# Your assignment
Using the data below, copy out all lines with the word "https".

[Collected data]
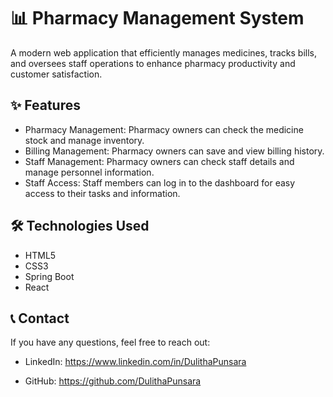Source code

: # 📊 Pharmacy Management System

A modern web application that efficiently manages medicines, tracks bills, and oversees staff operations to enhance pharmacy productivity and customer satisfaction.



## ✨ Features

-  Pharmacy Management: Pharmacy owners can check the medicine stock and manage inventory.
-  Billing Management: Pharmacy owners can save and view billing history. 
-  Staff Management: Pharmacy owners can check staff details and manage personnel information.
-  Staff Access: Staff members can log in to the dashboard for easy access to their tasks and information.


## 🛠️ Technologies Used

- HTML5
- CSS3
- Spring Boot 
- React 


## 📞 Contact

If you have any questions, feel free to reach out:

- LinkedIn: https://www.linkedin.com/in/DulithaPunsara

- GitHub: https://github.com/DulithaPunsara



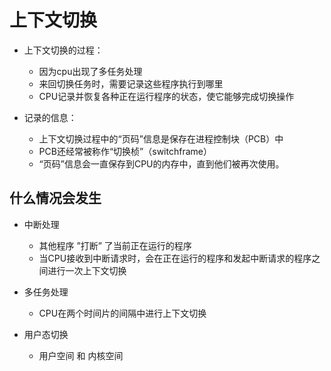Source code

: # 上下文切换

- 上下文切换的过程：
  - 因为cpu出现了多任务处理
  - 来回切换任务时，需要记录这些程序执行到哪里
  - CPU记录并恢复各种正在运行程序的状态，使它能够完成切换操作

- 记录的信息：
  - 上下文切换过程中的“页码”信息是保存在进程控制块（PCB）中
  - PCB还经常被称作“切换桢”（switchframe）
  - “页码”信息会一直保存到CPU的内存中，直到他们被再次使用。


## 什么情况会发生
- 中断处理
  - 其他程序 ”打断” 了当前正在运行的程序
  - 当CPU接收到中断请求时，会在正在运行的程序和发起中断请求的程序之间进行一次上下文切换

- 多任务处理
  - CPU在两个时间片的间隔中进行上下文切换

- 用户态切换
  - 用户空间 和 内核空间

# Written answer
- LinkedIn: https://www.linkedin.com/in/DulithaPunsara
- GitHub: https://github.com/DulithaPunsara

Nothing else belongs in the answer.